Była o dziwo pełna. A no tak. Byliśmy przecież na zakupach. Moja głowa dzisiaj nie funkcjonowała i pamięć zawodziła. Wyjąłem odpowiednie składniki do zrobienia sałatki na szybko. Od razu włączyłem wodę, aby zrobić herbatę. Przy nalewaniu ciepłej cieczy do kubka, coś mnie olśniło. Przecież w ośrodku pracował Louis. Kurwa! Poparzyłem się.
Postawiłem szybko czajnik w bezpiecznej pozycji i odkręciłem kran z zimną wodą, wkładając palec pod strumień cieczy. Teraz liczyło się to, by jak najszybciej dotrzeć do Louis'a i poprosić go o przysługę dla starych przyjaciół.
- Abigail! - krzyknąłem, wycierając rękę w papierowy ręcznik. Byłem podminowany swoim odkryciem. Jeśli dalej by tam pracował i nam pomógł, to jesteśmy w domu - pomyślałem z zachwytem.
- Co tam? Coś się stało, kotku? - spytała wbiegając do kuchni z przerażeniem wymalowanym na twarzy.
Podszedłem do niej szybkim krokiem. Tylko ona mogła to szybko załatwić. Mi zajęło by to parę godzin. Niestety, nie umiałem jeszcze obsługiwać wszystkich pomocnych programów, odziedziczonych po Marcusie. Ale niedługo zacznę naukę i będę lepszy niż on. Chociaż trochę.
- Posłuchaj mnie - spojrzałem na nią uważnie. - Musisz zdobyć numer Tomlinsona. Kojarzysz?

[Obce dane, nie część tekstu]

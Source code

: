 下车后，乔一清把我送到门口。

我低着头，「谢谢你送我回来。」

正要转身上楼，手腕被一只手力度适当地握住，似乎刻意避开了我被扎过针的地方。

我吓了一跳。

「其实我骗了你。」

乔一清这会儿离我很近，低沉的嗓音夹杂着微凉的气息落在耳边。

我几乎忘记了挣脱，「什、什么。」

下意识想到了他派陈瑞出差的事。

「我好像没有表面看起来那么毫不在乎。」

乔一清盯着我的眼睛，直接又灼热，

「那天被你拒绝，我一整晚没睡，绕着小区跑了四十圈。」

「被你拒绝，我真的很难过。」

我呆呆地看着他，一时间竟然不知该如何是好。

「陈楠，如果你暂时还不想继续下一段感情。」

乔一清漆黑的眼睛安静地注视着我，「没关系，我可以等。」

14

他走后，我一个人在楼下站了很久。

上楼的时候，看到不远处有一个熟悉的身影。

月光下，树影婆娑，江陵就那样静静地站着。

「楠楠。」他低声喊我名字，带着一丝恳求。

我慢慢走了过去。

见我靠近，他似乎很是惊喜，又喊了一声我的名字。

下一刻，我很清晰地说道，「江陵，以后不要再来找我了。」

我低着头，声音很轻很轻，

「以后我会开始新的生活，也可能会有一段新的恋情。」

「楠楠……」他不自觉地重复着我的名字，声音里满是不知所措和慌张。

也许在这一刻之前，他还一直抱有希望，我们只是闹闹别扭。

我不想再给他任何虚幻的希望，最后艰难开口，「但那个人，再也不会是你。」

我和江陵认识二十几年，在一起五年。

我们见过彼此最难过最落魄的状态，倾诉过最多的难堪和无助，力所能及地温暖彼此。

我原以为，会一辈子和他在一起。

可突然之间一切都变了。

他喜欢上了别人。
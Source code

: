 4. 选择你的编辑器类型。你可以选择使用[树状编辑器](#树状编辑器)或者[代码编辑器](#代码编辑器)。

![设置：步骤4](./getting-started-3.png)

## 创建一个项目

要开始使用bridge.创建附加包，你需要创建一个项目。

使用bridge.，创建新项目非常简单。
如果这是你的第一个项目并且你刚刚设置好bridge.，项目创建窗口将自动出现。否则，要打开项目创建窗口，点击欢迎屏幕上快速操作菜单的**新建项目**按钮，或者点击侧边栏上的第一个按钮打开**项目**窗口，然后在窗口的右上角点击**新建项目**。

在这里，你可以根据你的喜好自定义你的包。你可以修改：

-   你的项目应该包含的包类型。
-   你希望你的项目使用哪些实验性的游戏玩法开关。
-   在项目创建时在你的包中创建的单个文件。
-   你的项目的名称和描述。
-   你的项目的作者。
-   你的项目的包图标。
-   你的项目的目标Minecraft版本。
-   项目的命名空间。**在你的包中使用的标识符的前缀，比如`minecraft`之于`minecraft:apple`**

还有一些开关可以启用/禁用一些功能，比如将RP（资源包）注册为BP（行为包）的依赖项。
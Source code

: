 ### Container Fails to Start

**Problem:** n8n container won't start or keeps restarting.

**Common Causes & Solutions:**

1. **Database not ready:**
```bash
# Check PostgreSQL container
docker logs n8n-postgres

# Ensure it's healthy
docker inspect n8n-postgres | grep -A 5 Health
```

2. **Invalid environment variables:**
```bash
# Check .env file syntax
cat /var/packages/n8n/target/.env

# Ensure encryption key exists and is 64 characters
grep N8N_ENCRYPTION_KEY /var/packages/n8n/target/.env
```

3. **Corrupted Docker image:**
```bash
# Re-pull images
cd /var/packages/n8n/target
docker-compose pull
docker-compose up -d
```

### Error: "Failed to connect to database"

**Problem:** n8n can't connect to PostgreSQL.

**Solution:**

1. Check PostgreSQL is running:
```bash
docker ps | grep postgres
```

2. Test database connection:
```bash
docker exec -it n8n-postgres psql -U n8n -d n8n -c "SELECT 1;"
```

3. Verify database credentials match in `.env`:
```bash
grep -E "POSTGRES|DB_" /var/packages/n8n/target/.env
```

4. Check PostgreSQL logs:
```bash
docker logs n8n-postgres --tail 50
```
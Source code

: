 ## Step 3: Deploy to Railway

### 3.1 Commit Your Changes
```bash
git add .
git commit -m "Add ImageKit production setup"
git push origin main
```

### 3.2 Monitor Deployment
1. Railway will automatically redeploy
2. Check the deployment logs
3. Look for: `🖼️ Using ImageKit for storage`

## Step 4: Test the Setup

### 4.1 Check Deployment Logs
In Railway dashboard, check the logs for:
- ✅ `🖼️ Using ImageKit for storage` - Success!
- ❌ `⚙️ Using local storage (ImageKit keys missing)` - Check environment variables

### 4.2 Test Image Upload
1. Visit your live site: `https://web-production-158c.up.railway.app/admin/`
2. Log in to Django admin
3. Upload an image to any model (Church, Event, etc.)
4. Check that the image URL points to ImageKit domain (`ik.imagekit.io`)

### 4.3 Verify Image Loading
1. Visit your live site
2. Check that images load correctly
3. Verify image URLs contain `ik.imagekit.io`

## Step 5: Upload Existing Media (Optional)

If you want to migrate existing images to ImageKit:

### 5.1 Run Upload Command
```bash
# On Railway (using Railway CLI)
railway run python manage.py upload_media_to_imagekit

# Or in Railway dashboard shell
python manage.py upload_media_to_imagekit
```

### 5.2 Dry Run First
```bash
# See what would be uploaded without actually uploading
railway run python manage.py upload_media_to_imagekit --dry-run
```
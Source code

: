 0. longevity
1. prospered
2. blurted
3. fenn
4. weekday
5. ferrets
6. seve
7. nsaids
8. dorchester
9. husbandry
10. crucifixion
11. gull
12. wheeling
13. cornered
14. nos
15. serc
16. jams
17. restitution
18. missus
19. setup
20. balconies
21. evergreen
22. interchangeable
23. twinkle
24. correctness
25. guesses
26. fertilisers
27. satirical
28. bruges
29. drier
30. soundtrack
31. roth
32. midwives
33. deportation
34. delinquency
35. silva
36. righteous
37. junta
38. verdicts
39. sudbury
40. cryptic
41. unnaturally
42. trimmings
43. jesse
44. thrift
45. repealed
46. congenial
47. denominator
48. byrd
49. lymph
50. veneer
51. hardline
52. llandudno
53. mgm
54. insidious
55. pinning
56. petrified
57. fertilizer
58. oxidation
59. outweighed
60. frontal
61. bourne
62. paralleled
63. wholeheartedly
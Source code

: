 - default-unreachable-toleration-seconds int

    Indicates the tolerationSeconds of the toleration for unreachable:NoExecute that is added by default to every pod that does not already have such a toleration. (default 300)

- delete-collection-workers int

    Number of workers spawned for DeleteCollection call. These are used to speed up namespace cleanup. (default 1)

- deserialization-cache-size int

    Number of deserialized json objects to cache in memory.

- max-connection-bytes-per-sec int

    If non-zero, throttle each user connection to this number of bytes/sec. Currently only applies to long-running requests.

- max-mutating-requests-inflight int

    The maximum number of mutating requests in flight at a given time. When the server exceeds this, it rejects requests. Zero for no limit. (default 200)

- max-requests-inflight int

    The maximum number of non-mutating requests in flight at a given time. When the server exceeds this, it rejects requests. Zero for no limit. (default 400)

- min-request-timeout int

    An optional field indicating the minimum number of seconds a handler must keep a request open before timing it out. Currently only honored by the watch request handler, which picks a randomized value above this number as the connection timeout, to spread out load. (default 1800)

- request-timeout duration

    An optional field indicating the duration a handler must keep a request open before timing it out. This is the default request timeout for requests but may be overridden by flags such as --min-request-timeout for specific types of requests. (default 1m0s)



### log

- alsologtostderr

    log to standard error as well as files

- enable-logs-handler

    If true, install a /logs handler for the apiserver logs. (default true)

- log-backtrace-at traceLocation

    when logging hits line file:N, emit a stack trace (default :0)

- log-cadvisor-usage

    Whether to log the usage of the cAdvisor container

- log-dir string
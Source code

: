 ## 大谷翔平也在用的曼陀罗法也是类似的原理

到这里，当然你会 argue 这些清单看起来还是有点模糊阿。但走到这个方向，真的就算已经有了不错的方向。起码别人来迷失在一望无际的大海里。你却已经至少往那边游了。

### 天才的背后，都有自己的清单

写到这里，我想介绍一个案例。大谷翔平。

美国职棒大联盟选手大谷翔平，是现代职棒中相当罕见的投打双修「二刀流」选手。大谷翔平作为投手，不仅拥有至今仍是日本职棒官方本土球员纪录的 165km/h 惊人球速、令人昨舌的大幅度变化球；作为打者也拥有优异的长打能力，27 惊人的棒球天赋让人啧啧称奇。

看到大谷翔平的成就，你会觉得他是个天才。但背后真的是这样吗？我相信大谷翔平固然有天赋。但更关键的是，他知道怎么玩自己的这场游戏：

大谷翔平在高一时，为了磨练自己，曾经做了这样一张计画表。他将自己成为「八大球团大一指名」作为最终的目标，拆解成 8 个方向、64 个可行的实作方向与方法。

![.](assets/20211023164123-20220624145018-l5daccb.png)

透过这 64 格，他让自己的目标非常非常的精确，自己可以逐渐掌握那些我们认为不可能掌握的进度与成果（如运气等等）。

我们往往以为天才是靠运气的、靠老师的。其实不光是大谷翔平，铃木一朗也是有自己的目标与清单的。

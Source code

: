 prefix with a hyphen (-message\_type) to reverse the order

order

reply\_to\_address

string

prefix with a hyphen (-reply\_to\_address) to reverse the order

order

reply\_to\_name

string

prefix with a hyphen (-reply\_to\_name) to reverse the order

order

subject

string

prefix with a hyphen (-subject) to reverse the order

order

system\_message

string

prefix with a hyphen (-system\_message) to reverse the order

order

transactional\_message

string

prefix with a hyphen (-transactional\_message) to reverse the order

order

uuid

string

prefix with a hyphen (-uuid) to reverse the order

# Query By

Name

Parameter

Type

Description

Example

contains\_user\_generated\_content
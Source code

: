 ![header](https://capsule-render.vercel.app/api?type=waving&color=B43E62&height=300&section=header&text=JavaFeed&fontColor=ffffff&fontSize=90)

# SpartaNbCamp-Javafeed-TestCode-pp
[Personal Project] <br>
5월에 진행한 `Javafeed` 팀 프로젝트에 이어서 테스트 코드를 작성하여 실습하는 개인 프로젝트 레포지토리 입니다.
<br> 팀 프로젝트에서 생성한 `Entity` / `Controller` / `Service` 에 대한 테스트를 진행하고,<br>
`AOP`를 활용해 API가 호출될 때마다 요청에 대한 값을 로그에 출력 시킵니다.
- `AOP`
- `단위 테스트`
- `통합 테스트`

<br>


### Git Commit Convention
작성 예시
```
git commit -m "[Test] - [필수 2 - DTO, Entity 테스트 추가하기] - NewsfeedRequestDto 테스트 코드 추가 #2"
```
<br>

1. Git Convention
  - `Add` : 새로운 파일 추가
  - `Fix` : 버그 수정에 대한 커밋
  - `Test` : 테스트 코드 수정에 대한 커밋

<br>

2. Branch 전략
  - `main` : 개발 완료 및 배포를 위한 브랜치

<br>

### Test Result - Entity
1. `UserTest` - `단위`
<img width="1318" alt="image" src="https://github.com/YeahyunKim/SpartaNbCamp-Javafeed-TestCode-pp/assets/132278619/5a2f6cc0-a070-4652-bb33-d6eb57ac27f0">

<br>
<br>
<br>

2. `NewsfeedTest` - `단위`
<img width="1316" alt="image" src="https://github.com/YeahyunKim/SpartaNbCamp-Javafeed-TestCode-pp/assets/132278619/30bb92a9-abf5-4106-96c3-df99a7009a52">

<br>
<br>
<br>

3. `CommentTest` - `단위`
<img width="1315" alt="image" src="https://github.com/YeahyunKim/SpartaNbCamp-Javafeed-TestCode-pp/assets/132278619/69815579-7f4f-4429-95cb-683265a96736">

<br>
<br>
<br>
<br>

Mój świadek na ślubie, dawna przyjaźń. Pięć lat temu - wyjaśniłem na szybko.
- No jasne, że pamiętam - prychnęła, udając zadowoloną na wspomnienie Lou.
- Zaraz się tym zajmę - dopowiedziała ze smętną miną, wychodząc z pomieszczenia.
Uśmiechnąłem się do siebie i wróciłem do przygotowywania kolacji. Moja zdolna dziewczynka. Jak to załatwi, to kupię jej coś ładnego. Należy jej się. Miałem jedynie nadzieję, że Tomlinson będzie chciał ze mną rozmawiać. Pięć lat temu przystąpiliśmy do gangu Marcusa. Powiedziałem mu o tym, licząc na wsparcie. Nie otrzymałem go. Kazał mi się więcej nie pokazywać na oczy. Przykre, ale prawdziwe. Gdybym nie potrzebował jego pomocy, nie zadzwoniłbym. Nie lubiłem się przed kimś kalać. Teraz musiałem. Stan wojenny.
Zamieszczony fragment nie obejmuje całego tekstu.